Twitter on Jan. 8 banned President Trump from its site, a punishment for his role in inciting violence at the U.S. Capitol. (The Washington Post)

Trump connected with them “because he was so genuinely himself, for better and for worse, on Twitter,” McGregor told me. They identified with his opinions about everything, whether it was House Speaker Nancy Pelosi or the merits of KFC or the latest celebrity scandal.

“That’s the reason influencers of all stripes are successful, because of that sense of intimacy” that social media can create, McGregor said. And because Twitter is so reactive, “it allowed people to make that connection between him and themselves” as they responded to the news together.

When he’s not president, Trump will have means of speaking to the public — he can call in to “Fox & Friends,” for instance — but he won’t be surrounded by reporters waiting to write down his every word, so he’ll have to work harder to get the attention of the press. Without Twitter, he won’t be able to speak to his people on an hourly basis, maintaining that affinity and crowding out the other Republicans who might compete for their affection.

He could go to some upstart conservative social media platform, like Gab or Parler (if it gets restored). But those don’t have the mainstream legitimacy he craves, and reporters aren’t on them, so their reach is much more limited.

That means that when new events occur, Trump won’t be able to make himself the core of the story. He won’t be able to constantly remind Republicans that they need to fear him. While many of his supporters will remain loyal, others will drift away, not turning against him but just no longer thinking about him every day.

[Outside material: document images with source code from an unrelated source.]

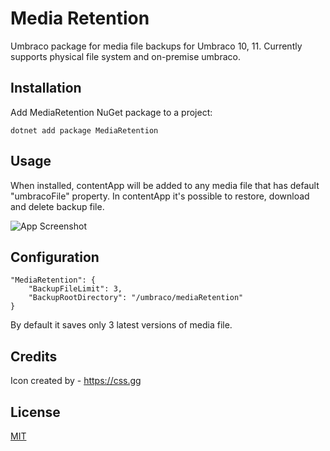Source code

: 
# Media Retention

Umbraco package for media file backups for Umbraco 10, 11.
Currently supports physical file system and on-premise umbraco.


## Installation

Add MediaRetention NuGet package to a project:

```
dotnet add package MediaRetention
```
    
## Usage

When installed, contentApp will be added to any media file that has default "umbracoFile" property. In contentApp it's possible to restore, download and delete backup file.

![App Screenshot](https://via.placeholder.com/468x300?text=App+Screenshot+Here)


## Configuration

```  
"MediaRetention": {
    "BackupFileLimit": 3,
    "BackupRootDirectory": "/umbraco/mediaRetention"
}
```

By default it saves only 3 latest versions of media file.


## Credits

Icon created by - https://css.gg
## License

[MIT](https://opensource.org/license/mit/)

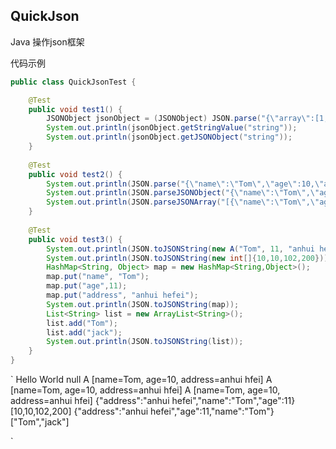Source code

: QuickJson
---------
Java 操作json框架

代码示例

```Java
public class QuickJsonTest {

	@Test
	public void test1() {
		JSONObject jsonObject = (JSONObject) JSON.parse("{\"array\":[1,2,3],\"boolean\":true,\"null\":null,\"number\":123,\"object\":{\"a\":\"b\",\"c\":\"d\",\"e\":\"f\"},\"string\":\"Hello World\"}");
		System.out.println(jsonObject.getStringValue("string"));
		System.out.println(jsonObject.getJSONObject("string"));
	}
	
	@Test
	public void test2() {
		System.out.println(JSON.parse("{\"name\":\"Tom\",\"age\":10,\"address\":\"anhui hfei\"}", A.class));
		System.out.println(JSON.parseJSONObject("{\"name\":\"Tom\",\"age\":10,\"address\":\"anhui hfei\"}").toPojo(A.class));
		System.out.println(JSON.parseJSONArray("[{\"name\":\"Tom\",\"age\":10,\"address\":\"anhui hfei\"}]").getPojoValue(0, A.class));
	}
	
	@Test
	public void test3() {
		System.out.println(JSON.toJSONString(new A("Tom", 11, "anhui hefei")));
		System.out.println(JSON.toJSONString(new int[]{10,10,102,200}));
		HashMap<String, Object> map = new HashMap<String,Object>();
		map.put("name", "Tom");
		map.put("age",11);
		map.put("address", "anhui hefei");
		System.out.println(JSON.toJSONString(map));
		List<String> list = new ArrayList<String>();
		list.add("Tom");
		list.add("jack");
		System.out.println(JSON.toJSONString(list));
	}
}

```
`
Hello World
null
A [name=Tom, age=10, address=anhui hfei]
A [name=Tom, age=10, address=anhui hfei]
A [name=Tom, age=10, address=anhui hfei]
{"address":"anhui hefei","name":"Tom","age":11}
[10,10,102,200]
{"address":"anhui hefei","age":11,"name":"Tom"}
["Tom","jack"]

`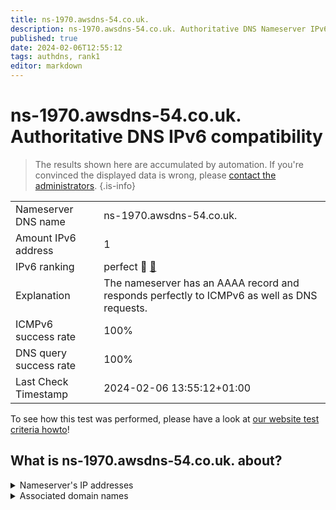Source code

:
 ```yaml
---
title: ns-1970.awsdns-54.co.uk.
description: ns-1970.awsdns-54.co.uk. Authoritative DNS Nameserver IPv6 compatibility
published: true
date: 2024-02-06T12:55:12
tags: authdns, rank1
editor: markdown
---
```


# ns-1970.awsdns-54.co.uk. Authoritative DNS IPv6 compatibility

> The results shown here are accumulated by automation. If you're convinced the displayed data is wrong, please [contact the administrators](/howto/chat). 
{.is-info}




|   |   |
| - | - |
| Nameserver DNS name | ns-1970.awsdns-54.co.uk.
| Amount IPv6 address | 1
| IPv6 ranking | perfect :1st_place_medal: [🔗](/howto/ranking) |
| Explanation | The nameserver has an AAAA record and responds perfectly to ICMPv6 as well as DNS requests. |
| ICMPv6 success rate | 100%|
| DNS query success rate | 100% |
| Last Check Timestamp | 2024-02-06 13:55:12+01:00 |

To see how this test was performed, please have a look at [our website test criteria howto](/howto/testcriteria/authdns)!


## What is ns-1970.awsdns-54.co.uk. about?




<details>
<summary>Nameserver's IP addresses</summary>

2600:9000:5307:b200::1

</details>



<details>
<summary>Associated domain names</summary>

global.honda

</details>
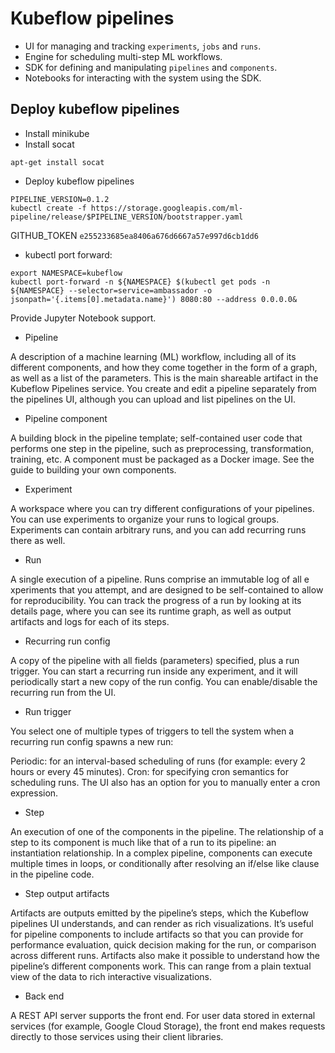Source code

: # Kubeflow pipelines

* UI for managing and tracking `experiments`, `jobs` and `runs`.
* Engine for scheduling multi-step ML workflows.
* SDK for defining and manipulating `pipelines` and `components`.
* Notebooks for interacting with the system using the SDK.

## Deploy kubeflow pipelines

* Install minikube
* Install socat

```command line
apt-get install socat
```

* Deploy kubeflow pipelines

```command line
PIPELINE_VERSION=0.1.2
kubectl create -f https://storage.googleapis.com/ml-pipeline/release/$PIPELINE_VERSION/bootstrapper.yaml
```

GITHUB_TOKEN `e255233685ea8406a676d6667a57e997d6cb1dd6`

* kubectl port forward:

```command line
export NAMESPACE=kubeflow
kubectl port-forward -n ${NAMESPACE} $(kubectl get pods -n ${NAMESPACE} --selector=service=ambassador -o jsonpath='{.items[0].metadata.name}') 8080:80 --address 0.0.0.0&
```

Provide Jupyter Notebook support.

* Pipeline

A description of a machine learning (ML) workflow, including all of its different components, and how they come together in the form of a graph, as well as a list of the parameters. This is the main shareable artifact in the Kubeflow Pipelines service. You create and edit a pipeline separately from the pipelines UI, although you can upload and list pipelines on the UI.

* Pipeline component

A building block in the pipeline template; self-contained user code that performs one step in the pipeline, such as preprocessing, transformation, training, etc. A component must be packaged as a Docker image. See the guide to building your own components.

* Experiment

A workspace where you can try different configurations of your pipelines. You can use experiments to organize your runs to logical groups. Experiments can contain arbitrary runs, and you can add recurring runs there as well.

* Run

A single execution of a pipeline. Runs comprise an immutable log of all e xperiments that you attempt, and are designed to be self-contained to allow for reproducibility. You can track the progress of a run by looking at its details page, where you can see its runtime graph, as well as output artifacts and logs for each of its steps.

* Recurring run config

A copy of the pipeline with all fields (parameters) specified, plus a run trigger. You can start a recurring run inside any experiment, and it will periodically start a new copy of the run config. You can enable/disable the recurring run from the UI.

* Run trigger

You select one of multiple types of triggers to tell the system when a recurring run config spawns a new run:

Periodic: for an interval-based scheduling of runs (for example: every 2 hours or every 45 minutes).
Cron: for specifying cron semantics for scheduling runs. The UI also has an option for you to manually enter a cron expression.

* Step

An execution of one of the components in the pipeline. The relationship of a step to its component is much like that of a run to its pipeline: an instantiation relationship. In a complex pipeline, components can execute multiple times in loops, or conditionally after resolving an if/else like clause in the pipeline code.

* Step output artifacts

Artifacts are outputs emitted by the pipeline’s steps, which the Kubeflow pipelines UI understands, and can render as rich visualizations. It’s useful for pipeline components to include artifacts so that you can provide for performance evaluation, quick decision making for the run, or comparison across different runs. Artifacts also make it possible to understand how the pipeline’s different components work. This can range from a plain textual view of the data to rich interactive visualizations.

* Back end

A REST API server supports the front end. For user data stored in external services (for example, Google Cloud Storage), the front end makes requests directly to those services using their client libraries.


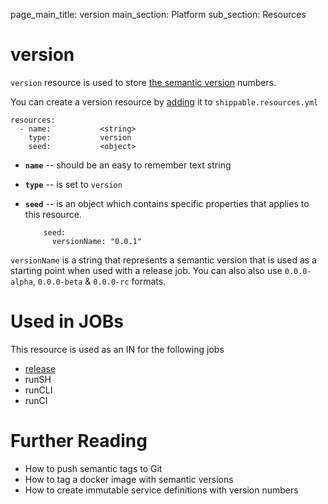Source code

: page_main_title: version
main_section: Platform
sub_section: Resources

# version
`version` resource is used to store <a href="http://www.semver.org/">the semantic version</a> numbers.

You can create a version resource by [adding](resources-working-wth#adding) it to `shippable.resources.yml`

```
resources:
  - name: 			<string>
    type: 			version
    seed:			<object>
```

* **`name`** -- should be an easy to remember text string

* **`type`** -- is set to `version`

* **`seed`** -- is an object which contains specific properties that applies to this resource. 
	
	```
		seed:
		  versionName: "0.0.1"
	```
`versionName` is a string that represents a semantic version that is used as a starting point when used with a release job. You can also also use `0.0.0-alpha`, `0.0.0-beta` & `0.0.0-rc` formats.

# Used in JOBs
This resource is used as an IN for the following jobs

* [release](jobs-release/)
* runSH
* runCLI
* runCI

# Further Reading
* How to push semantic tags to Git
* How to tag a docker image with semantic versions
* How to create immutable service definitions with version numbers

That will create a vacuum into which other Republicans can move as they position themselves for 2024, not because they’re such Twitter ninjas themselves, but because space will have been created for something more like a normal, non-Trump presidential nominating contest.

There are profound questions about the role social media now plays in our political process. I agree both with those who argue that Twitter banning Trump was long overdue (his account was the single most important nexus of misinformation on the entire platform) and that it’s deeply troubling that a private company has this much power.

But, for now, it does. And so one company’s decision to finally say no to a president who used it to inject poison into the American political bloodstream for years has remade the future of the Republican Party, and perhaps the whole country.

Trump will still play a role in his party and in our politics; we won’t shake off this horrific presidency so easily. But that blissful quiet, as we no longer have him shouting in our ears every day? We could get used to that.